The celebration of Easter may still be considered as a continuation of ancient festivities of Dionysus. Women then coloured eggs red, which is considered the colour of life. The Easter festivities are connected with the pagan spring rites, celebrated to ensure fertility of humans, beasts, and fields.
To the people of Zelenich (Orthodox Macedonians) Easter was the greatest celebration of all. The Easter Lent, in Eastern Christianity also called the Great Fast, starts forty days before the Great Week (Holly Week) which is the most important part of Lent. The meaning of the fast is to strengthen spiritually, to enter in a community with God through prayer, good thoughts, righteous deeds and proper way of life.
The fast means abstinence from certain types of food as meat, eggs, dairy products, wine and oil. But beyond food, one has to devote him or herself to intensified prayer, confession, repentance, self-examination and alms-giving. The fast is strict but during some days fish, wine or oil can be permitted. It is interesting that during the Great Lent the liturgical weeks do not start from Sunday but from Monday in order to lead to the greatest Sunday of all, the Easter Sunday.
During the Great Fast a special service book is used in the churches, known as the Lenten Tradition, different from regular liturgy. Another, is that the church increases the prayer for the dead, not only as a reminder to the mortality and penitence, but also to remember intensively the departed. This is why there are three Saturdays during the fast dedicated to the commemoration of the dead.
Palm Sunday

The Feast “Palm Sunday” commemorates Jesus’s entry into Jerusalem, when palm branches were spread before His path by those who welcomed Him in Jerusalem a week before His crucifixion (see John 12:13). The palm is a symbol of triumph and rejoicing. Though most churches today use palms, in earlier times, in lands where palm branches were difficult to obtain, other branches were substituted with the willow in the Balkans. Today too, we attach willow twigs to icons and doors, and churches are crowded on Palm Sunday.
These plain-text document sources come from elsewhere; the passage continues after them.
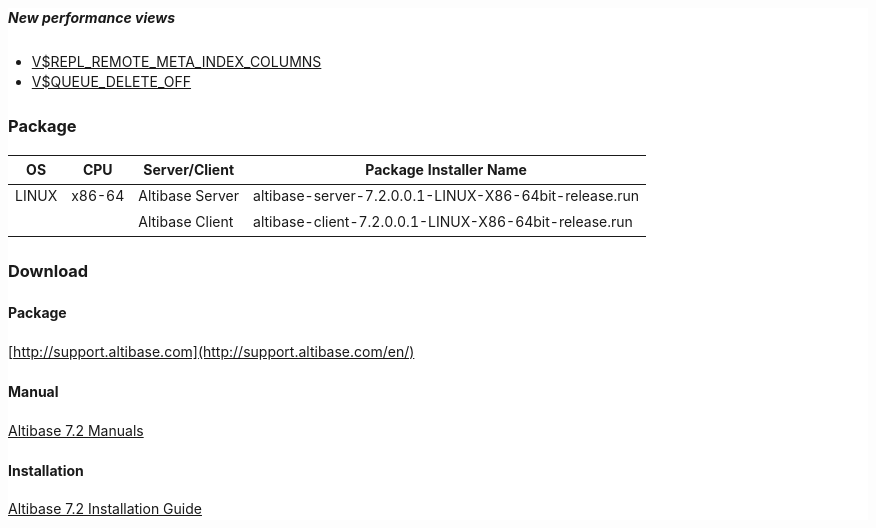 ##### New performance views

- [V$REPL_REMOTE_META_INDEX_COLUMNS](https://github.com/ALTIBASE/Documents/blob/master/Manuals/Altibase_7.2/eng/General%20Reference-2.The%20Data%20Dictionary.md#vrepl_remote_meta_index_columns)
- [V$QUEUE_DELETE_OFF](https://github.com/ALTIBASE/Documents/blob/master/Manuals/Altibase_7.2/eng/General%20Reference-2.The%20Data%20Dictionary.md#vqueue_delete_off)

### Package

| OS    | CPU    | Server/Client   | Package Installer Name                                |
| ----- | ------ | --------------- | ----------------------------------------------------- |
| LINUX | x86-64 | Altibase Server | altibase-server-7.2.0.0.1-LINUX-X86-64bit-release.run |
|       |        | Altibase Client | altibase-client-7.2.0.0.1-LINUX-X86-64bit-release.run |

### Download

#### Package

[http://support.altibase.com](http://support.altibase.com/en/)

#### Manual

[Altibase 7.2 Manuals](https://github.com/ALTIBASE/Documents/blob/master/Manuals/Altibase_7.2/eng/README.md)

#### Installation

[Altibase 7.2 Installation Guide](https://github.com/ALTIBASE/Documents/blob/master/Manuals/Altibase_7.2/eng/Installation%20Guide.md)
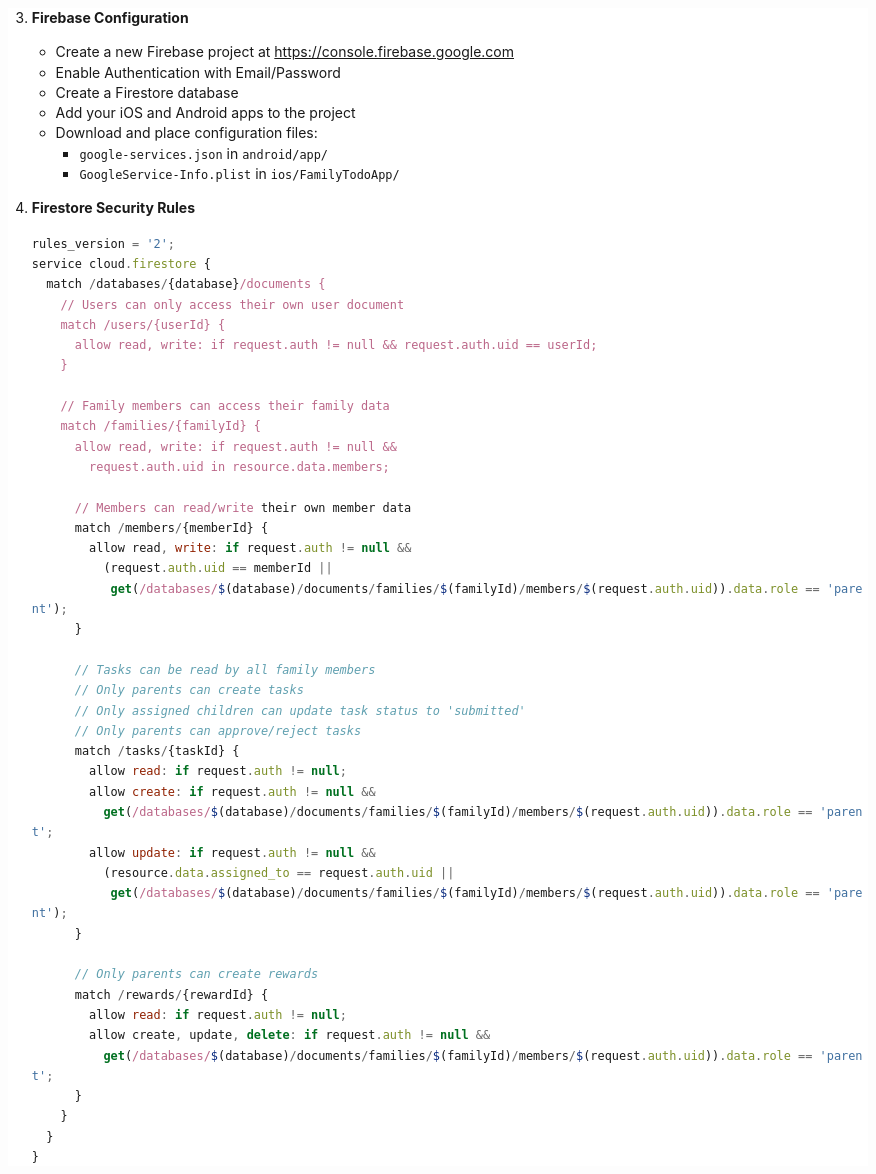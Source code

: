 3. **Firebase Configuration**
   - Create a new Firebase project at https://console.firebase.google.com
   - Enable Authentication with Email/Password
   - Create a Firestore database
   - Add your iOS and Android apps to the project
   - Download and place configuration files:
     - `google-services.json` in `android/app/`
     - `GoogleService-Info.plist` in `ios/FamilyTodoApp/`

4. **Firestore Security Rules**
   ```javascript
   rules_version = '2';
   service cloud.firestore {
     match /databases/{database}/documents {
       // Users can only access their own user document
       match /users/{userId} {
         allow read, write: if request.auth != null && request.auth.uid == userId;
       }
       
       // Family members can access their family data
       match /families/{familyId} {
         allow read, write: if request.auth != null && 
           request.auth.uid in resource.data.members;
         
         // Members can read/write their own member data
         match /members/{memberId} {
           allow read, write: if request.auth != null && 
             (request.auth.uid == memberId || 
              get(/databases/$(database)/documents/families/$(familyId)/members/$(request.auth.uid)).data.role == 'parent');
         }
         
         // Tasks can be read by all family members
         // Only parents can create tasks
         // Only assigned children can update task status to 'submitted'
         // Only parents can approve/reject tasks
         match /tasks/{taskId} {
           allow read: if request.auth != null;
           allow create: if request.auth != null && 
             get(/databases/$(database)/documents/families/$(familyId)/members/$(request.auth.uid)).data.role == 'parent';
           allow update: if request.auth != null && 
             (resource.data.assigned_to == request.auth.uid || 
              get(/databases/$(database)/documents/families/$(familyId)/members/$(request.auth.uid)).data.role == 'parent');
         }
         
         // Only parents can create rewards
         match /rewards/{rewardId} {
           allow read: if request.auth != null;
           allow create, update, delete: if request.auth != null && 
             get(/databases/$(database)/documents/families/$(familyId)/members/$(request.auth.uid)).data.role == 'parent';
         }
       }
     }
   }
   ```
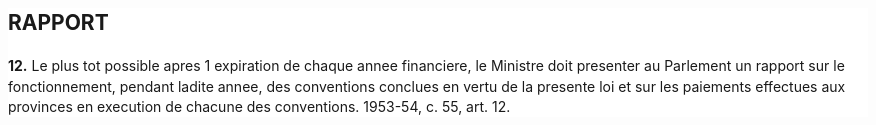 ## RAPPORT

**12.** Le plus tot possible apres 1 expiration
de chaque annee financiere, le Ministre doit
presenter au Parlement un rapport sur le
fonctionnement, pendant ladite annee, des
conventions conclues en vertu de la presente
loi et sur les paiements effectues aux provinces
en execution de chacune des conventions.
1953-54, c. 55, art. 12.

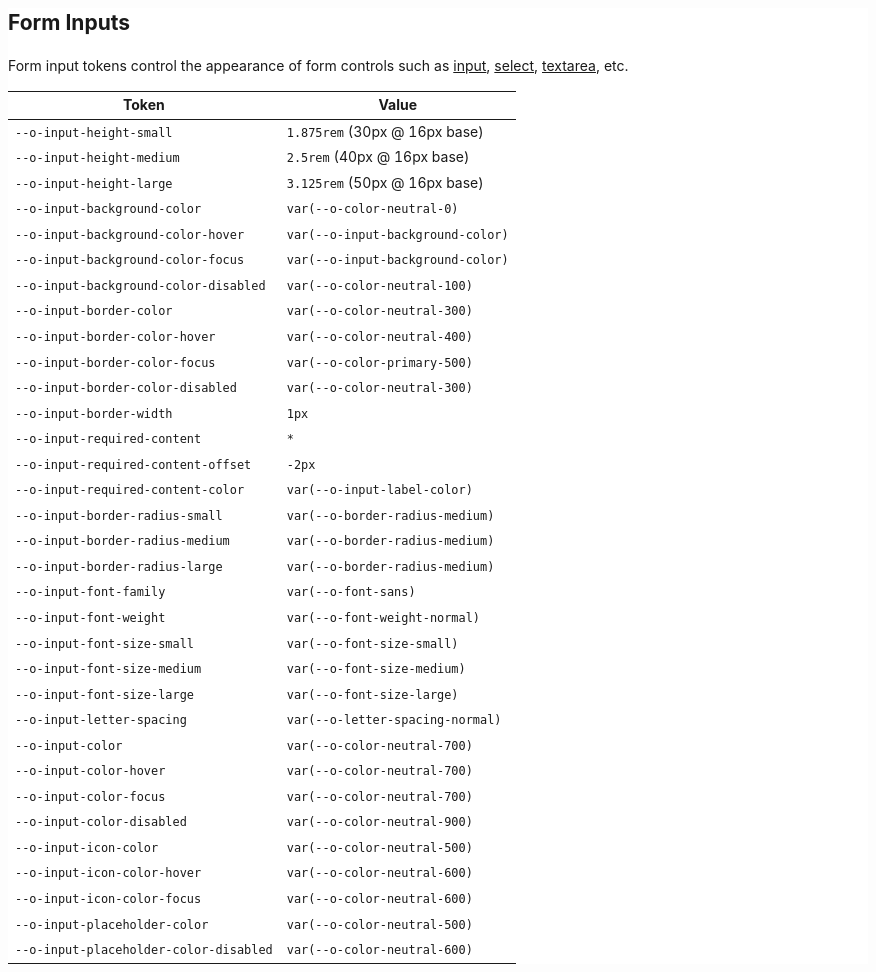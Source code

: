 ## Form Inputs

Form input tokens control the appearance of form controls such as [input](/components/input), [select](/components/select), [textarea](/components/textarea), etc.

| Token                                  | Value                             |
| -------------------------------------- | --------------------------------- |
| `--o-input-height-small`               | `1.875rem` (30px @ 16px base)     |
| `--o-input-height-medium`              | `2.5rem` (40px @ 16px base)       |
| `--o-input-height-large`               | `3.125rem` (50px @ 16px base)     |
| `--o-input-background-color`           | `var(--o-color-neutral-0)`        |
| `--o-input-background-color-hover`     | `var(--o-input-background-color)` |
| `--o-input-background-color-focus`     | `var(--o-input-background-color)` |
| `--o-input-background-color-disabled`  | `var(--o-color-neutral-100)`      |
| `--o-input-border-color`               | `var(--o-color-neutral-300)`      |
| `--o-input-border-color-hover`         | `var(--o-color-neutral-400)`      |
| `--o-input-border-color-focus`         | `var(--o-color-primary-500)`      |
| `--o-input-border-color-disabled`      | `var(--o-color-neutral-300)`      |
| `--o-input-border-width`               | `1px`                             |
| `--o-input-required-content`           | `*`                               |
| `--o-input-required-content-offset`    | `-2px`                            |
| `--o-input-required-content-color`     | `var(--o-input-label-color)`      |
| `--o-input-border-radius-small`        | `var(--o-border-radius-medium)`   |
| `--o-input-border-radius-medium`       | `var(--o-border-radius-medium)`   |
| `--o-input-border-radius-large`        | `var(--o-border-radius-medium)`   |
| `--o-input-font-family`                | `var(--o-font-sans)`              |
| `--o-input-font-weight`                | `var(--o-font-weight-normal)`     |
| `--o-input-font-size-small`            | `var(--o-font-size-small)`        |
| `--o-input-font-size-medium`           | `var(--o-font-size-medium)`       |
| `--o-input-font-size-large`            | `var(--o-font-size-large)`        |
| `--o-input-letter-spacing`             | `var(--o-letter-spacing-normal)`  |
| `--o-input-color`                      | `var(--o-color-neutral-700)`      |
| `--o-input-color-hover`                | `var(--o-color-neutral-700)`      |
| `--o-input-color-focus`                | `var(--o-color-neutral-700)`      |
| `--o-input-color-disabled`             | `var(--o-color-neutral-900)`      |
| `--o-input-icon-color`                 | `var(--o-color-neutral-500)`      |
| `--o-input-icon-color-hover`           | `var(--o-color-neutral-600)`      |
| `--o-input-icon-color-focus`           | `var(--o-color-neutral-600)`      |
| `--o-input-placeholder-color`          | `var(--o-color-neutral-500)`      |
| `--o-input-placeholder-color-disabled` | `var(--o-color-neutral-600)`      |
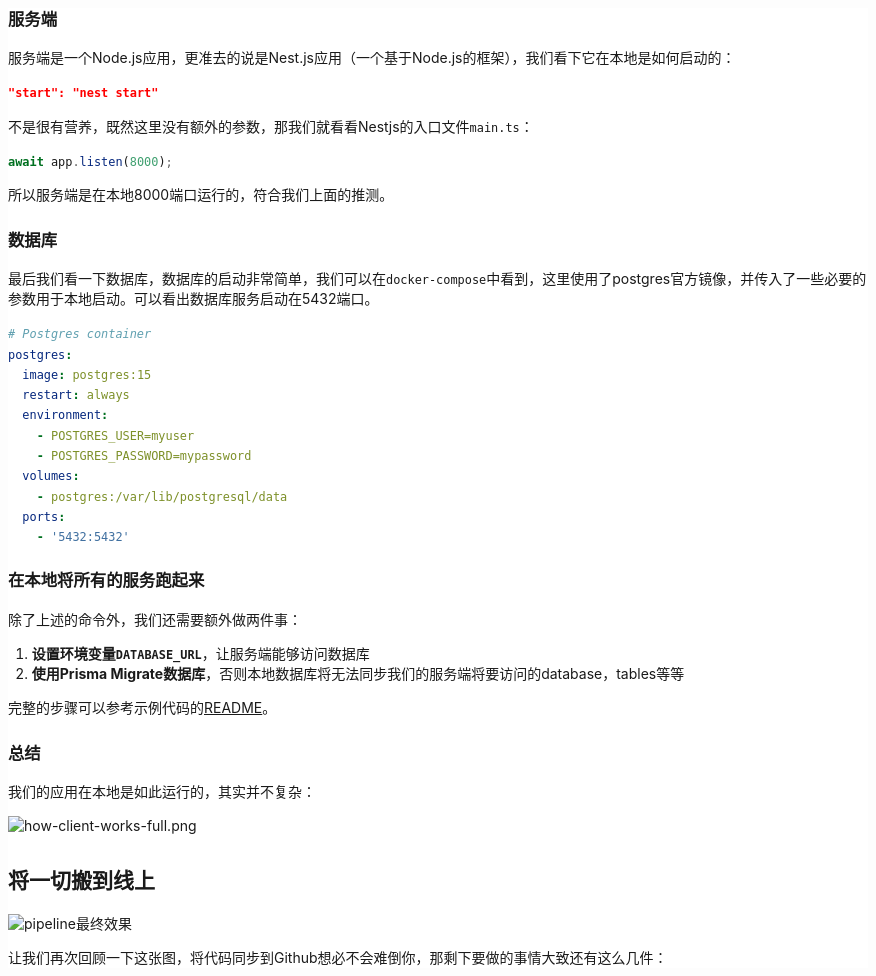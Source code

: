 ### 服务端

服务端是一个Node.js应用，更准去的说是Nest.js应用（一个基于Node.js的框架），我们看下它在本地是如何启动的：

```JSON
"start": "nest start"
```

不是很有营养，既然这里没有额外的参数，那我们就看看Nestjs的入口文件`main.ts`：

```typescript
await app.listen(8000);
```

所以服务端是在本地8000端口运行的，符合我们上面的推测。

### 数据库

最后我们看一下数据库，数据库的启动非常简单，我们可以在`docker-compose`中看到，这里使用了postgres官方镜像，并传入了一些必要的参数用于本地启动。可以看出数据库服务启动在5432端口。

```yaml
# Postgres container
postgres:
  image: postgres:15
  restart: always
  environment:
    - POSTGRES_USER=myuser
    - POSTGRES_PASSWORD=mypassword
  volumes:
    - postgres:/var/lib/postgresql/data
  ports:
    - '5432:5432'
```

### 在本地将所有的服务跑起来

除了上述的命令外，我们还需要额外做两件事：

1. **设置环境变量`DATABASE_URL`**，让服务端能够访问数据库
2. **使用Prisma Migrate数据库**，否则本地数据库将无法同步我们的服务端将要访问的database，tables等等

完整的步骤可以参考示例代码的[README](https://github.com/B-sirius/test-fullstack?tab=readme-ov-file#local-setup)。

### 总结

我们的应用在本地是如此运行的，其实并不复杂：

![how-client-works-full.png](https://s2.loli.net/2024/05/20/nBX6bf9zOekjELF.png)

## 将一切搬到线上

![pipeline最终效果](https://s2.loli.net/2024/05/16/RkLaJhfApr6giOF.png)

让我们再次回顾一下这张图，将代码同步到Github想必不会难倒你，那剩下要做的事情大致还有这么几件：
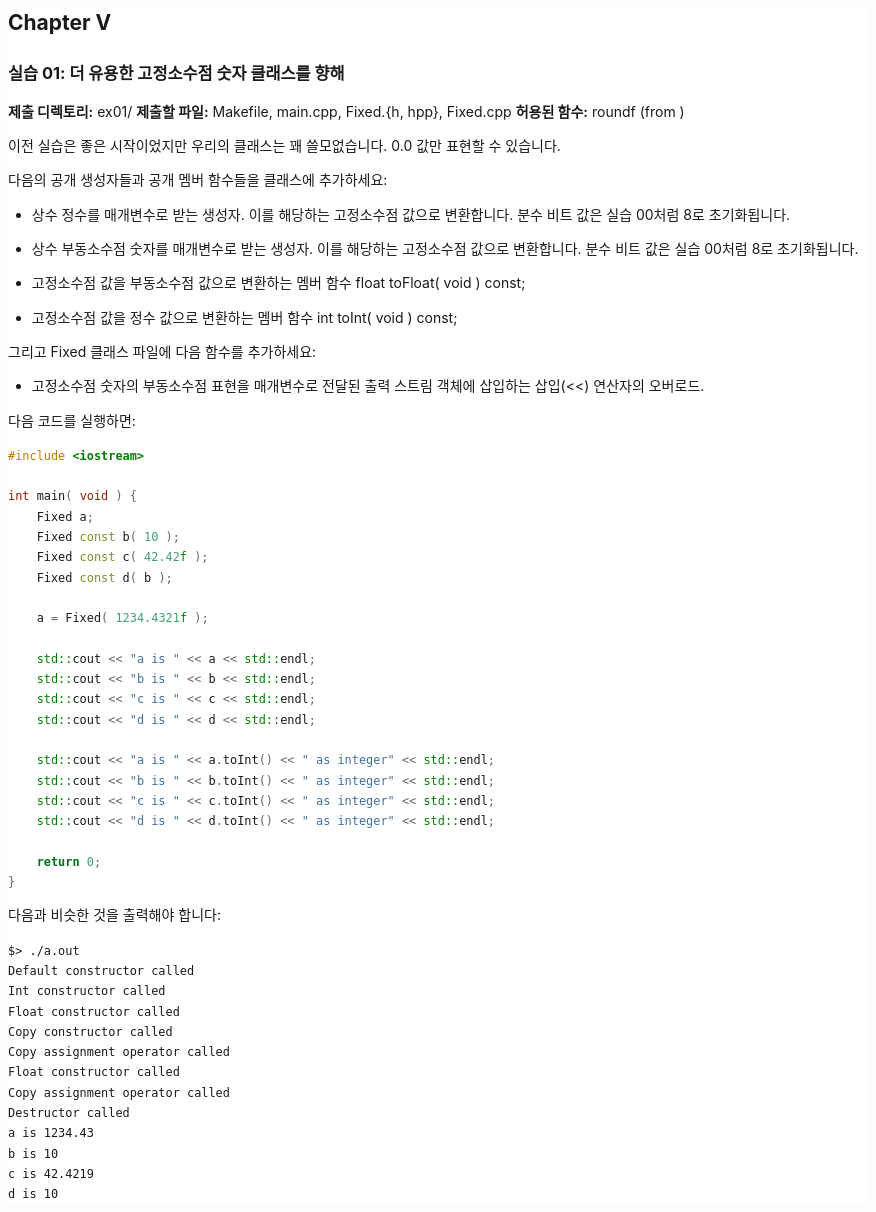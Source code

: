 ## Chapter V
### 실습 01: 더 유용한 고정소수점 숫자 클래스를 향해

**제출 디렉토리:** ex01/
**제출할 파일:** Makefile, main.cpp, Fixed.{h, hpp}, Fixed.cpp
**허용된 함수:** roundf (from <cmath>)

이전 실습은 좋은 시작이었지만 우리의 클래스는 꽤 쓸모없습니다. 0.0 값만 표현할 수 있습니다.

다음의 공개 생성자들과 공개 멤버 함수들을 클래스에 추가하세요:

- 상수 정수를 매개변수로 받는 생성자.
이를 해당하는 고정소수점 값으로 변환합니다. 분수 비트 값은 실습 00처럼 8로 초기화됩니다.

- 상수 부동소수점 숫자를 매개변수로 받는 생성자.
이를 해당하는 고정소수점 값으로 변환합니다. 분수 비트 값은 실습 00처럼 8로 초기화됩니다.

- 고정소수점 값을 부동소수점 값으로 변환하는 멤버 함수 float toFloat( void ) const;

- 고정소수점 값을 정수 값으로 변환하는 멤버 함수 int toInt( void ) const;

그리고 Fixed 클래스 파일에 다음 함수를 추가하세요:

- 고정소수점 숫자의 부동소수점 표현을 매개변수로 전달된 출력 스트림 객체에 삽입하는 삽입(<<) 연산자의 오버로드.

다음 코드를 실행하면:

```cpp
#include <iostream>

int main( void ) {
    Fixed a;
    Fixed const b( 10 );
    Fixed const c( 42.42f );
    Fixed const d( b );
    
    a = Fixed( 1234.4321f );
    
    std::cout << "a is " << a << std::endl;
    std::cout << "b is " << b << std::endl;
    std::cout << "c is " << c << std::endl;
    std::cout << "d is " << d << std::endl;
    
    std::cout << "a is " << a.toInt() << " as integer" << std::endl;
    std::cout << "b is " << b.toInt() << " as integer" << std::endl;
    std::cout << "c is " << c.toInt() << " as integer" << std::endl;
    std::cout << "d is " << d.toInt() << " as integer" << std::endl;
    
    return 0;
}
```

다음과 비슷한 것을 출력해야 합니다:

```
$> ./a.out
Default constructor called
Int constructor called
Float constructor called
Copy constructor called
Copy assignment operator called
Float constructor called
Copy assignment operator called
Destructor called
a is 1234.43
b is 10
c is 42.4219
d is 10
```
Pussy willows are used throughout northern and eastern Europe to mark Palm Sunday. Besides the obvious fact that there are not a lot of palm trees growing in the Balkans, and because the pussy willow is one of the first plants to bloom in the spring means that it has come to symbolize new life and resurrection. The willow has bivalent symbolism, and its branches are blessed in church on Palm Sunday to bring health and to protect the family. This was just another way that different cultures use to tell the stories of Jesus Christ.
Palm Sunday also known as flowering Sunday or Ćvetnića (Tsvetnitsa in Macedonian) arrives from the word “cvet” (tsvet meaning flower). Around the world, flowers have long played a prominent role in the celebration of this day, with blossoms blessed and intertwined with the palm or other tree branches. So, in some nations of Eastern Europe, it has also been known as Flower or Blossom Sunday. In Sklithro-Zelenich in the past (100 years ago), young brides and girls used to walk with baskets in their hands and go for a walk in the meadows and pick flowers which were then strewn around the churchyard to celebrate the day. They made colorful bunches of flowers as there were members in their family. They also made one more bunch for the home which they would leave at the house icon after returning home. The feast was known as “Flower’s Day” (Tsvetnitsa). Women with names derived from flowers (such as Rosa, Violeta, or Lilia) considered it their name day.
Maundy Thursday
In the early morning of Maundy Thursday eggs are dyed in red, symbolizing victory and coming happiness in the resurrection. Resurrecting, Jesus Christ actually defeated death. The red color represents god’s might and strength. The color of the Easter eggs reminds us of the blood Jesus shed on the cross. In the village the first egg to be dyed was put aside and called “Protector of the House” (Chuvarsko jajche). It was placed beside the family icon and saved until the next Easter (Macedonian custom).
On this day children of the village would travel to the mountains below St. Friday (Sveta Petka – Agia Paraskevi) and to the south-eastern side of Gradishta to collect yellow daffodil like flowers called “grotvets” to adorn the church Epitaph called “Plashchanitsa.” On “Good Friday” parishioners would crawl under the epitaph in the form of a cross.
Kozinjak -Tsourekia
The official celebrations began on Maundy Thursday when housewives dye eggs in red (the colour of Jesus’s blood) early in the morning before sunrise and preparations for the night of making Easter bread after church at midnight on Thursday. This day was also marked with a red cloth, symbolizing the blood of Christ, spread on the balcony or the window.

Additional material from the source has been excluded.